Even though health, medical, socio-economic and political reasons may cause women and newborn infants to opt for bottle-feeding, it is utterly nonsensical to argue that breastfeeding is ‘unnatural’ or that it belongs in the Stone Age. While infant formula and bottle-feeding may offer viable alternatives to breastfeeding, it is illogical to promote formula and bottle-feeding as the best approach for meeting an infant’s nutritional needs. While no significant differences in long-term health outcomes may be present between bottle and breastfed babies in the developed world, Brady’s (2012) and the WHO’s (2015) overview of the situation for children in the developing world paints a different story. Rosen-Carole (2015) contends that rather than pit bottle versus breastfeeding mothers against each other, it would be a far more useful public debate to establish what social, economic and political conditions prevent women from around the world doing what is physiologically normal—in short, what are the obstacles to breastfeeding?

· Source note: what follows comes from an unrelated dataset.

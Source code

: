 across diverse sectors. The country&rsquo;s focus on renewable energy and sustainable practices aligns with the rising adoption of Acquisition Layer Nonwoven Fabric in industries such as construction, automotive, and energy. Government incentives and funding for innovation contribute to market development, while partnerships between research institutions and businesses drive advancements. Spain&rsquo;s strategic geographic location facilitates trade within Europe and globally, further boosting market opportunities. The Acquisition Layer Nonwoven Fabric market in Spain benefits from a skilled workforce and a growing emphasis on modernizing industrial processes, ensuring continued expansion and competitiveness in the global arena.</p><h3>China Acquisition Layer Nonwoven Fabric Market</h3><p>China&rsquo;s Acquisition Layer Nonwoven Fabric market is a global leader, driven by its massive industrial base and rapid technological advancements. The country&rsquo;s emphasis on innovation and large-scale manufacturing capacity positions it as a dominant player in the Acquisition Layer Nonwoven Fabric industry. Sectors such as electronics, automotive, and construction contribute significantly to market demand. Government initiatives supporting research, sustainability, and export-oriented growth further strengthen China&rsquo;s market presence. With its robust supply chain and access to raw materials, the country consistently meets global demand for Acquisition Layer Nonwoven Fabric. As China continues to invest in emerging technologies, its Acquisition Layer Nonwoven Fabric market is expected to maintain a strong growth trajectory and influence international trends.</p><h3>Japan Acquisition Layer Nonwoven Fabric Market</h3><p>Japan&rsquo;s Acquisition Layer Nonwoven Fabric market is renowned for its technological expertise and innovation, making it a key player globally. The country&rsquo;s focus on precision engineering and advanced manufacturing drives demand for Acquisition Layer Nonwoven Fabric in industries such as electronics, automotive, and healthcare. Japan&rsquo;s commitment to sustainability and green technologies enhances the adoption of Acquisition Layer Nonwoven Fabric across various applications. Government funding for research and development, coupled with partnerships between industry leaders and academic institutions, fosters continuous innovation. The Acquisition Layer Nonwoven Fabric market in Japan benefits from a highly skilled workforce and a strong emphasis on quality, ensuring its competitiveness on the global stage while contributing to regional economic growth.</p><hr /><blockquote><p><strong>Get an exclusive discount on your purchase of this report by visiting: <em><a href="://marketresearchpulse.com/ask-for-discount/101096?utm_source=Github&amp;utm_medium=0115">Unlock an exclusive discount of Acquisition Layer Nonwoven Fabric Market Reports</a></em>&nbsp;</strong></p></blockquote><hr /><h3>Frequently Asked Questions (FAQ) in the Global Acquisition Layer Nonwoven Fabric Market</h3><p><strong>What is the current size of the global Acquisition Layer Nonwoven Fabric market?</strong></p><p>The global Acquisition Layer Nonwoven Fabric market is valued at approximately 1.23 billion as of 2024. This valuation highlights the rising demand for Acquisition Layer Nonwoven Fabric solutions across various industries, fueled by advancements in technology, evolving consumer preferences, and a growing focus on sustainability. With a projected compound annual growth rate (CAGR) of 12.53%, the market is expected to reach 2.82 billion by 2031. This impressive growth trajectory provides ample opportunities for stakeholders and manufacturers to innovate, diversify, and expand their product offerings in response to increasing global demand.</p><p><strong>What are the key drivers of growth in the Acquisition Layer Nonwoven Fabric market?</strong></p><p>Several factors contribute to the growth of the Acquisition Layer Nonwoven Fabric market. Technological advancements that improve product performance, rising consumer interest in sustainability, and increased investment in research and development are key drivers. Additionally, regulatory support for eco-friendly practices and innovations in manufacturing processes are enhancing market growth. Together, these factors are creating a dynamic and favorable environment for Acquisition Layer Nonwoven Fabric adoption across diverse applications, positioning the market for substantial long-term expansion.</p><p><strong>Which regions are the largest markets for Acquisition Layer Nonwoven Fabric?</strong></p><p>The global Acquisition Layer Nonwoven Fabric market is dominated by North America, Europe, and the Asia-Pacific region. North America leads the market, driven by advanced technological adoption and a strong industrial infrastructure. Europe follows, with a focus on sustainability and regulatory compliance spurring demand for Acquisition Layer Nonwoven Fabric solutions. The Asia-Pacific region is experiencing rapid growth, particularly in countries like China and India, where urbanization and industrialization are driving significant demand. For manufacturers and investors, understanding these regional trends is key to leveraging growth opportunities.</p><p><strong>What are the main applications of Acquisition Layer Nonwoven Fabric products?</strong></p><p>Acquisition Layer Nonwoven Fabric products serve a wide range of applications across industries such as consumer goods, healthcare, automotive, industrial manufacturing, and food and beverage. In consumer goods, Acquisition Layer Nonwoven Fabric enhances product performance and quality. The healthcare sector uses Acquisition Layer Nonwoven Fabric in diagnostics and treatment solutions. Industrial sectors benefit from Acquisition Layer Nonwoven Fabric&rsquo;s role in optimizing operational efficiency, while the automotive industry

This is a very critical question for educators and social scientists interested in building a sustainable global food system because the production and delivery of human milk to newborns and young children represent the very core of human existence. To live, humans need clean air, water and food. Breastfeeding represents the absolutely shortest possible food supply chain. By learning to breastfeed or pump and feed human milk to her infant child, a mother directly acts as a shield and mediator between her child and the larger global food system. As noted earlier, how well fed the baby is depends in part on how well fed the mother is. Using bottles to deliver pumped breast milk does allow a third person to be involved in infant feeding, but the mother needs to remain in close physical contact—or have stored sufficient milk—for a prolonged absence to maintain the feeding pattern. While away, she must pump regularly to sustain her milk supply.

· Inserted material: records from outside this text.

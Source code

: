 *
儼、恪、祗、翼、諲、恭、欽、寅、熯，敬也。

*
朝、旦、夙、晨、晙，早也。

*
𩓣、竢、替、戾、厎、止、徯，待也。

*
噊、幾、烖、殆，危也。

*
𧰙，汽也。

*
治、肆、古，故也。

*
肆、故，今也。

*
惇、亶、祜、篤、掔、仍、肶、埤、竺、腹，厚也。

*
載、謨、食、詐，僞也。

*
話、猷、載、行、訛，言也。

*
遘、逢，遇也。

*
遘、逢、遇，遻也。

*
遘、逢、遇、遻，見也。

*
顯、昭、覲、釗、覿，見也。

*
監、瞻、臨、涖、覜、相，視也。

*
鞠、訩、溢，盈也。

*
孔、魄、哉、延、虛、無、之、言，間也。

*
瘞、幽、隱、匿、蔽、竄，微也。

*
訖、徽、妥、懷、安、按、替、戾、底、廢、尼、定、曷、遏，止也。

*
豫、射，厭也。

Despite the growth in breastfeeding paraphernalia, at least in theory, breastfeeding represents the least amount of technological implements and tools for feeding infants. Of course, to be truly implement free (i.e., void of breast pumps) nursing mothers need to be enmeshed in social and economic policies that support them staying home with their newborns. When lactating mothers and nursing children are in public, they need to be able to feed and eat without reprisal. Despite public opinion to the contrary, breastfeeding is a natural process that is biologically and ecologically sound. Normalizing breastfeeding is an essential step in building a sustainable food system.

The public cloaking of breastfeeding has led to the loss of tacit knowledge and the invisibility of breastfeeding mentors. Breastfeeding is not something that women can practice before birth, but once their child is born, they have multiple opportunities for learning and perfecting the feeding technique. As the WHO (2015) notes:

While breastfeeding is a natural act, it is also a learned behaviour. An extensive body of research has demonstrated that mothers and other caregivers require active support for establishing and sustaining appropriate breastfeeding practices.

I would argue that my journey with breastfeeding was successful because I was embedded in a strong support network—both at home and in terms of labor policies and maternity leaves which gave me the opportunity to be at home with my newborn and later to navigate home and work as they grew older. Also thanks to my socio-economic position, I had access to a plentiful supply of nutritious foods. This sense of emotional and financial security meant stress and anxiety were minimized; so my milk supply was never in jeopardy. I was able to breastfeed without fear of reprisal, and I never felt that nursing my children was threatening or undermining my sense of self or career goals. I would argue that these lessons—learned while breastfeeding my children—are the parameters that any global food system needs to achieve, if it is to be sustainable.